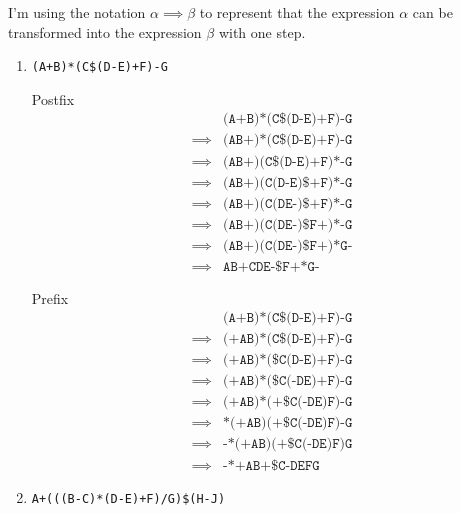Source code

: \documentclass[12pt,letterpaper,final]{report}
\begin{document}
I'm using the notation $\alpha \implies \beta$ to represent that the expression $\alpha$ can be transformed into the expression $\beta$ with one step.
\begin{enumerate}
  \item \texttt{(A+B)*(C\$(D-E)+F)-G}

        Postfix
        \begin{align*}
                   & \texttt{(A+B)*(C\$(D-E)+F)-G}                           \\
          \implies & \boxed{\texttt{(AB+)}}\texttt{*(C\$(D-E)+F)-G}          \\
          \implies & \boxed{\texttt{(AB+)(C\$(D-E)+F)*}}\texttt{-G}          \\
          \implies & \texttt{(AB+)(}\boxed{\texttt{C(D-E)\$}}\texttt{+F)*-G} \\
          \implies & \texttt{(AB+)(C(}\boxed{\texttt{DE-}}\texttt{)\$+F)*-G} \\
          \implies & \texttt{(AB+)(C(DE-)\$}\boxed{\texttt{F+}}\texttt{)*-G} \\
          \implies & \texttt{(AB+)(C(DE-)\$F+)*}\boxed{\texttt{G-}}          \\
          \implies & \texttt{AB+CDE-\$F+*G-}
        \end{align*}

        Prefix
        \begin{align*}
                   & \texttt{(A+B)*(C\$(D-E)+F)-G}                           \\
          \implies & \boxed{\texttt{(+AB)}}\texttt{*(C\$(D-E)+F)-G}          \\
          \implies & \texttt{(+AB)*(}\boxed{\texttt{\$C(D-E)}}\texttt{+F)-G} \\
          \implies & \texttt{(+AB)*(\$C}\boxed{\texttt{(-DE)}}\texttt{+F)-G} \\
          \implies & \texttt{(+AB)*}\boxed{\texttt{(+\$C(-DE)F)}}\texttt{-G} \\
          \implies & \boxed{\texttt{*(+AB)(+\$C(-DE)F)}}\texttt{-G}          \\
          \implies & \boxed{\texttt{-*(+AB)(+\$C(-DE)F)G}}                   \\
          \implies & \texttt{-*+AB+\$C-DEFG}
        \end{align*}

  \item \texttt{A+(((B-C)*(D-E)+F)/G)\$(H-J)}


\end{enumerate}
\end{document}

^^^^^^^^

REQUIRED ACTION: Search each line of the entries for the string "item", then say how many lines have it. Reply with the number only.

EXERCISE SOLUTION: 2